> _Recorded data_
********************
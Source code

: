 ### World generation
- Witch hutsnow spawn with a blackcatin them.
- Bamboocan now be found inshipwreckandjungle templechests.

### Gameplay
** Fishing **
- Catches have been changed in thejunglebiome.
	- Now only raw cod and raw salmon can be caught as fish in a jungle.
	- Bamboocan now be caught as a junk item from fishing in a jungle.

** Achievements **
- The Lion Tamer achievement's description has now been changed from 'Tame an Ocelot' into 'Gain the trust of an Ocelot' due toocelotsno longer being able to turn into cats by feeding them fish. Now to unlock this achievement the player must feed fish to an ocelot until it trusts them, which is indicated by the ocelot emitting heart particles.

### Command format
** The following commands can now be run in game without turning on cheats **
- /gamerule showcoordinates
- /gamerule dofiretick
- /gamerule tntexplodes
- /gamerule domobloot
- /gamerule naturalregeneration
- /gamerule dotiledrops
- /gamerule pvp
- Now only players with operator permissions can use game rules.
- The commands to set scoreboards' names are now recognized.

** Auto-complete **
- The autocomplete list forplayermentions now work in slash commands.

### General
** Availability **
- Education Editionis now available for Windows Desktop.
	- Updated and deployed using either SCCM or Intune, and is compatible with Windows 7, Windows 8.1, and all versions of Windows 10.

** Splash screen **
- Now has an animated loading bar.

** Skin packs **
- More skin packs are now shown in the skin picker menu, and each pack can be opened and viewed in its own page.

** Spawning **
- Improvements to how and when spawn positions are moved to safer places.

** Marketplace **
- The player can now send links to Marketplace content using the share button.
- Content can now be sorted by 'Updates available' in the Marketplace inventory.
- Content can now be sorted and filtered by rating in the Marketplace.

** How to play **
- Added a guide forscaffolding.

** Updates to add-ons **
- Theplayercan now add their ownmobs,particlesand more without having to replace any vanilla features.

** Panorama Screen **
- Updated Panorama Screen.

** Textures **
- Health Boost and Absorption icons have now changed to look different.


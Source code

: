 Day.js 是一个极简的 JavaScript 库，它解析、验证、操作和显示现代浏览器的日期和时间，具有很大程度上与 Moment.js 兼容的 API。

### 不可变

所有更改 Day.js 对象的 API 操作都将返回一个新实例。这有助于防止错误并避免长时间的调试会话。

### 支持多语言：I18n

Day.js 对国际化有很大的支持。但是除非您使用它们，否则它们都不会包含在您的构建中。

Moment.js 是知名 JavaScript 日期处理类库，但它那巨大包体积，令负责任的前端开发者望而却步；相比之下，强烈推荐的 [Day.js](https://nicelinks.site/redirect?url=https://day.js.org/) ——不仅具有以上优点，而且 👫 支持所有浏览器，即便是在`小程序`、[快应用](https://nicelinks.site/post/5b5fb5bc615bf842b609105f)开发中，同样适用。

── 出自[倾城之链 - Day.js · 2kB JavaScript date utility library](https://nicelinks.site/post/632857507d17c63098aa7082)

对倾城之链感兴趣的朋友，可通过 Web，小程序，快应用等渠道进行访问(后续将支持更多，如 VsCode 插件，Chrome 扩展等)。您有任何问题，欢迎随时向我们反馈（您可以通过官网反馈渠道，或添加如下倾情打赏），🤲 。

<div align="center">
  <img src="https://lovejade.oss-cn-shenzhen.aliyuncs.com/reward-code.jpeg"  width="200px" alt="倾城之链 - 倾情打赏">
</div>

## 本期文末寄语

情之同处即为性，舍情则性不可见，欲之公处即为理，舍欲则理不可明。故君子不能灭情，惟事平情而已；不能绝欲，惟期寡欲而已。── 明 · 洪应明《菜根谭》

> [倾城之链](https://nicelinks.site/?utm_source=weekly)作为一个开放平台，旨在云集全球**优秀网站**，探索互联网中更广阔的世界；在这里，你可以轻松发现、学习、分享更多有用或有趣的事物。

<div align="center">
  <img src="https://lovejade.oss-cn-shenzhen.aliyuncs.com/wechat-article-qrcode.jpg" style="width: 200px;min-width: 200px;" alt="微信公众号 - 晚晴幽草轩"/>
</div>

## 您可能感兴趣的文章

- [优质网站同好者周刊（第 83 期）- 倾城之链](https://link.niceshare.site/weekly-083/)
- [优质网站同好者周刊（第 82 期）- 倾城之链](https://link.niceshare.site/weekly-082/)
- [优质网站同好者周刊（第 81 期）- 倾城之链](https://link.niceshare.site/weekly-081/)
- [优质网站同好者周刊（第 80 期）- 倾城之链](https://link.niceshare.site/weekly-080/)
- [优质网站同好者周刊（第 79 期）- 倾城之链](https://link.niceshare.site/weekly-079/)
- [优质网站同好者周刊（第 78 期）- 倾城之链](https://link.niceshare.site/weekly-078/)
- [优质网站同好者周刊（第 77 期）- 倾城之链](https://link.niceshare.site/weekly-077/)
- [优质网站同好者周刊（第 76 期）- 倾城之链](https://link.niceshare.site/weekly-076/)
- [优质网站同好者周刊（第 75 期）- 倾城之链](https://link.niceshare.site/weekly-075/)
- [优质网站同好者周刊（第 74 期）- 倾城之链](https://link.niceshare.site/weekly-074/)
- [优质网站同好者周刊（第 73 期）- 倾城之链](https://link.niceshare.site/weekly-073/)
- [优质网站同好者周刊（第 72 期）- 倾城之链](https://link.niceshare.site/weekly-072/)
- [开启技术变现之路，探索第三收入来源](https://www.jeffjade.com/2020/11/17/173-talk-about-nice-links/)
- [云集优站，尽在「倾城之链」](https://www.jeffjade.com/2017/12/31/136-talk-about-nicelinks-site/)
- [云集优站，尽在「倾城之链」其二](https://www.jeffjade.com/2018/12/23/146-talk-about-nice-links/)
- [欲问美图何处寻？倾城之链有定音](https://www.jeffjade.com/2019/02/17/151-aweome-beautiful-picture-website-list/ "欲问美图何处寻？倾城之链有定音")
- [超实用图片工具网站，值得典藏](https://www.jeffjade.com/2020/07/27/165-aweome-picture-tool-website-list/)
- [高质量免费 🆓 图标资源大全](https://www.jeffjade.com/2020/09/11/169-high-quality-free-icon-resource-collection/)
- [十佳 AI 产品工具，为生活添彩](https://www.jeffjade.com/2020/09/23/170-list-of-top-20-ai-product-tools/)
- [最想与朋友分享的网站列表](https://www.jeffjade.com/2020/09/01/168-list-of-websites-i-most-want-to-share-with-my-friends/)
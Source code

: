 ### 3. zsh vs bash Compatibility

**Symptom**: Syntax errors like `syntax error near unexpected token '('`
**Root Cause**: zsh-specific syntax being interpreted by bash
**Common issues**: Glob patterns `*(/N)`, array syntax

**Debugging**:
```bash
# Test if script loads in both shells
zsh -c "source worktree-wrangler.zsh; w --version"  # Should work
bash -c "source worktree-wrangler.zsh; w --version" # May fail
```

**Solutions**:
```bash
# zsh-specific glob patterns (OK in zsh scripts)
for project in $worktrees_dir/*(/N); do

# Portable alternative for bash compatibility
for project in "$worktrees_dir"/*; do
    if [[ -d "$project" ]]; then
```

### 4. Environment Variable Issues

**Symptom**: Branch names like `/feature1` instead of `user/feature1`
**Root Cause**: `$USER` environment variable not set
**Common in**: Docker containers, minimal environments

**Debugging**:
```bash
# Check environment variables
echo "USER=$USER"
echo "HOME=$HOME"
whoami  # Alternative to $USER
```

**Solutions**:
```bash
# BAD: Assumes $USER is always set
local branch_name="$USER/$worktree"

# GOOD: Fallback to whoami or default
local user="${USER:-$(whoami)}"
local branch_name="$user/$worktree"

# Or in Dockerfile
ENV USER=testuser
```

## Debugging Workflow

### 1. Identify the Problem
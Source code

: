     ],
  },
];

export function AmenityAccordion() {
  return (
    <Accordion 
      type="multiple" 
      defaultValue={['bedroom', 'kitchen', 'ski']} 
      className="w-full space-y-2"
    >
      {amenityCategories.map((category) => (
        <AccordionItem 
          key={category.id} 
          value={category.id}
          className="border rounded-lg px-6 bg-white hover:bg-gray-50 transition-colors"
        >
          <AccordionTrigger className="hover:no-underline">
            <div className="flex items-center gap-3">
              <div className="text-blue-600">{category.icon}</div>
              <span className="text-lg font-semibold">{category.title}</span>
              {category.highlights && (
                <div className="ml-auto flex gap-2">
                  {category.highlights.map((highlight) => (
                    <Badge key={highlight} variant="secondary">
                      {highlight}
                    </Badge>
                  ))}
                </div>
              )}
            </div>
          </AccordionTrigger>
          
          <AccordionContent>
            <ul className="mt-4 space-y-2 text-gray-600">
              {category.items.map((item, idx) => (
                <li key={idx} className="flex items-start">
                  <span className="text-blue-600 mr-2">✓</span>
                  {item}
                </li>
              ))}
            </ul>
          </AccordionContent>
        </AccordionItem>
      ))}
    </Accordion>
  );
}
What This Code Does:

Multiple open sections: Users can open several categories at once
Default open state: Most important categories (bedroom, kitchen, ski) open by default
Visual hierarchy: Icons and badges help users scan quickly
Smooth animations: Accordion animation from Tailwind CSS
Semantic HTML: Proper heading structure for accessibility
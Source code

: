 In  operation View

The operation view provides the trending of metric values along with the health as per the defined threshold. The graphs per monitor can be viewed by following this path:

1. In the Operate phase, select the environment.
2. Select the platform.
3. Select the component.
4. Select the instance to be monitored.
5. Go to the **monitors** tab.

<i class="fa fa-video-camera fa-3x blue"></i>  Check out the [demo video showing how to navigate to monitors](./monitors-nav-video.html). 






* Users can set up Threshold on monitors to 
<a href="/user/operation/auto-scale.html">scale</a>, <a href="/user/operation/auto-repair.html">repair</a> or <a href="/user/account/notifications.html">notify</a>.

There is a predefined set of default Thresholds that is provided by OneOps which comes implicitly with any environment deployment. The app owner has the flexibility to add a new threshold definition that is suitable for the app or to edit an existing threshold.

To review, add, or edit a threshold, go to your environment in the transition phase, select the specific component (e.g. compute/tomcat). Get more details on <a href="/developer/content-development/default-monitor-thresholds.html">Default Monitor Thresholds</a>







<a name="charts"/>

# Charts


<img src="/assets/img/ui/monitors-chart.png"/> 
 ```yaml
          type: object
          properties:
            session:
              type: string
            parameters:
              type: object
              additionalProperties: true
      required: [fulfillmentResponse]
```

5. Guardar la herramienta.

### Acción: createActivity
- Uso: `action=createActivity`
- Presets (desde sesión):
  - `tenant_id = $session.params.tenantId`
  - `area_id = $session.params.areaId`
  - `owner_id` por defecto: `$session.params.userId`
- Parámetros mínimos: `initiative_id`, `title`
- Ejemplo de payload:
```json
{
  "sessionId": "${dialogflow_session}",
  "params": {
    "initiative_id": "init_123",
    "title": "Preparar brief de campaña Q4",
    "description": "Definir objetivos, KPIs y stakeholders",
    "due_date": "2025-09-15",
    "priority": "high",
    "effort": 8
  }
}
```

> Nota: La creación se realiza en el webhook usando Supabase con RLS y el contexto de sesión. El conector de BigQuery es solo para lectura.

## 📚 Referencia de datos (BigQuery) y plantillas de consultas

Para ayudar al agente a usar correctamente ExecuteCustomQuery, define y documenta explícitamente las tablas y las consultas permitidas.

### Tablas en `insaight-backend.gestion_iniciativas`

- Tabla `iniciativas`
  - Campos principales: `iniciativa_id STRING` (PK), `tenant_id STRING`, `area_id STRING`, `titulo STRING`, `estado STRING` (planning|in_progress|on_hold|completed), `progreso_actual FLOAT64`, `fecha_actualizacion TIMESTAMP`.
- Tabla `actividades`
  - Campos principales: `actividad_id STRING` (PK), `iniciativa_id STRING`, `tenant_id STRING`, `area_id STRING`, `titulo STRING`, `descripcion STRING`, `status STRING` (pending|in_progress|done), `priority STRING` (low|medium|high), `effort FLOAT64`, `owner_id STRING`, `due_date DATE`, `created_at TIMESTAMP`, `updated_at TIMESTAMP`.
********************
> _REQUIREMENT_
Working from the data above, extract solely the lines from the one containing "navigate to monitors](./monitors-nav-video.html)." through the one containing "Para ayudar al", exactly as they appear, both included.

> _EXPECTED ANSWER_
<i class="fa fa-video-camera fa-3x blue"></i>  Check out the [demo video showing how to navigate to monitors](./monitors-nav-video.html). 






* Users can set up Threshold on monitors to 
<a href="/user/operation/auto-scale.html">scale</a>, <a href="/user/operation/auto-repair.html">repair</a> or <a href="/user/account/notifications.html">notify</a>.

There is a predefined set of default Thresholds that is provided by OneOps which comes implicitly with any environment deployment. The app owner has the flexibility to add a new threshold definition that is suitable for the app or to edit an existing threshold.

To review, add, or edit a threshold, go to your environment in the transition phase, select the specific component (e.g. compute/tomcat). Get more details on <a href="/developer/content-development/default-monitor-thresholds.html">Default Monitor Thresholds</a>







<a name="charts"/>

# Charts


<img src="/assets/img/ui/monitors-chart.png"/> 
 ```yaml
          type: object
          properties:
            session:
              type: string
            parameters:
              type: object
              additionalProperties: true
      required: [fulfillmentResponse]
```

5. Guardar la herramienta.

### Acción: createActivity
- Uso: `action=createActivity`
- Presets (desde sesión):
  - `tenant_id = $session.params.tenantId`
  - `area_id = $session.params.areaId`
  - `owner_id` por defecto: `$session.params.userId`
- Parámetros mínimos: `initiative_id`, `title`
- Ejemplo de payload:
```json
{
  "sessionId": "${dialogflow_session}",
  "params": {
    "initiative_id": "init_123",
    "title": "Preparar brief de campaña Q4",
    "description": "Definir objetivos, KPIs y stakeholders",
    "due_date": "2025-09-15",
    "priority": "high",
    "effort": 8
  }
}
```

> Nota: La creación se realiza en el webhook usando Supabase con RLS y el contexto de sesión. El conector de BigQuery es solo para lectura.

## 📚 Referencia de datos (BigQuery) y plantillas de consultas

Para ayudar al agente a usar correctamente ExecuteCustomQuery, define y documenta explícitamente las tablas y las consultas permitidas.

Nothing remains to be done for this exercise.